I am not a scholar of American governance, but from what I have read about the early years of our government the House was viewed as being more authentically representative of the will of the people than the Senate or the two other branches of government. Their powers were proscribed accordingly in the Constitution, with the Speaker of the House being after the Vice President in the line of succession.
Some time ago I realized that in my lifetime the House no longer represented the people authentically. A state would be divided in one proportion between registered Democrats and Republicans and their House seats would have a very different proportion. The state legislatures often showed the same imbalance.
A simple and thus incomplete answer has to do with the drawing of districts by the party in power every ten years. Technology has advanced to allow the drawing of districts with incredible precision to lead to maximum representation for those doing the drawing. Districts lack compactness and often reach across states to groups together certain blocs.

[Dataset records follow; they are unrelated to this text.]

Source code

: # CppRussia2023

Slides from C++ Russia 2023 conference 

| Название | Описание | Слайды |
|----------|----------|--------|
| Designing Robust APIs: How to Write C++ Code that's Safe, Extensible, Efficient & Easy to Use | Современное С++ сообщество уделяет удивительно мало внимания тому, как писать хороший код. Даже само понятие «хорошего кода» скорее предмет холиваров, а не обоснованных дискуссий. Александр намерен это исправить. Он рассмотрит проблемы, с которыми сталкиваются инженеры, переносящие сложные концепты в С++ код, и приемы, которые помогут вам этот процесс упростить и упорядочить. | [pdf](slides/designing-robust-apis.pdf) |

To my knowledge there is no process to force a more just mechanism other than the bully pulpit. SCOTUS has ruled that political gerrymandering is not prohibited by the constitution.

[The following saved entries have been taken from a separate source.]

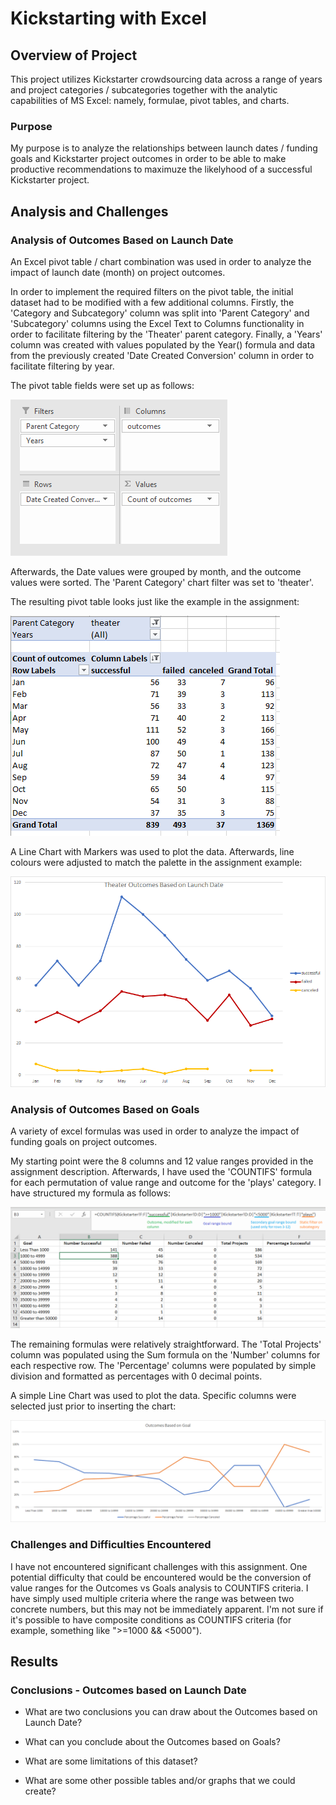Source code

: # Kickstarting with Excel

## Overview of Project

This project utilizes Kickstarter crowdsourcing data across a range of years and project categories / subcategories together with the analytic capabilities of MS Excel: namely, formulae, pivot tables, and charts.

### Purpose

My purpose is to analyze the relationships between launch dates / funding goals and Kickstarter project outcomes in order to be able to make productive recommendations to maximuze the likelyhood of a successful Kickstarter project.

## Analysis and Challenges

### Analysis of Outcomes Based on Launch Date

An Excel pivot table / chart combination was used in order to analyze the impact of launch date (month) on project outcomes.

In order to implement the required filters on the pivot table, the initial dataset had to be modified with a few additional columns. Firstly, the 'Category and Subcategory' column was split into 'Parent Category' and 'Subcategory' columns using the Excel Text to Columns functionality in order to facilitate filtering by the 'Theater' parent category. Finally, a 'Years' column was created with values populated by the Year() formula and data from the previously created 'Date Created Conversion' column in order to facilitate filtering by year.

The pivot table fields were set up as follows:

![Pivot Table Fields](https://github.com/noble190/DABootcamp/blob/main/resources/pivotTableFields.png)

Afterwards, the Date values were grouped by month, and the outcome values were sorted. The 'Parent Category' chart filter was set to 'theater'.

The resulting pivot table looks just like the example in the assignment:

![Pivot Table](https://github.com/noble190/DABootcamp/blob/main/resources/pivotTable.png)

A Line Chart with Markers was used to plot the data. Afterwards, line colours were adjusted to match the palette in the assignment example:

![Chart 1](https://github.com/noble190/DABootcamp/blob/main/resources/Theater_Outcomes_vs_Launch.png)

### Analysis of Outcomes Based on Goals

A variety of excel formulas was used in order to analyze the impact of funding goals on project outcomes.

My starting point were the 8 columns and 12 value ranges provided in the assignment description. Afterwards, I have used the 'COUNTIFS' formula for each permutation of value range and outcome for the 'plays' category. I have structured my formula as follows:

![CountIfs Formula Breakdown](https://github.com/noble190/DABootcamp/blob/main/resources/countIfsExplained.png)

The remaining formulas were relatively straightforward. The 'Total Projects' column was populated using the Sum formula on the 'Number' columns for each respective row. The 'Percentage' columns were populated by simple division and formatted as percentages with 0 decimal points.

A simple Line Chart was used to plot the data. Specific columns were selected just prior to inserting the chart:

![Chart 2](https://github.com/noble190/DABootcamp/blob/main/resources/Outcomes_vs_Goals.png)

### Challenges and Difficulties Encountered

I have not encountered significant challenges with this assignment. One potential difficulty that could be encountered would be the conversion of value ranges for the Outcomes vs Goals analysis to COUNTIFS criteria. I have simply used multiple criteria where the range was between two concrete numbers, but this may not be immediately apparent. I'm not sure if it's possible to have composite conditions as COUNTIFS criteria (for example, something like ">=1000 && <5000").

## Results

### Conclusions - Outcomes based on Launch Date
- What are two conclusions you can draw about the Outcomes based on Launch Date?

- What can you conclude about the Outcomes based on Goals?

- What are some limitations of this dataset?

- What are some other possible tables and/or graphs that we could create?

We are currently without a Speaker of the House and have been without one for several weeks. The Republican party does not have a consensus candidate that they can elect with their own votes and the idea of working with the Democrats seems anathema to them. They are not a functioning governing party right now and haven't been at least since Trump became the head.
I would prefer improvement of this mess to radical changes but I look at McCarthy, Jordan, Greene, Boebert, et al and don't see the path to improvement.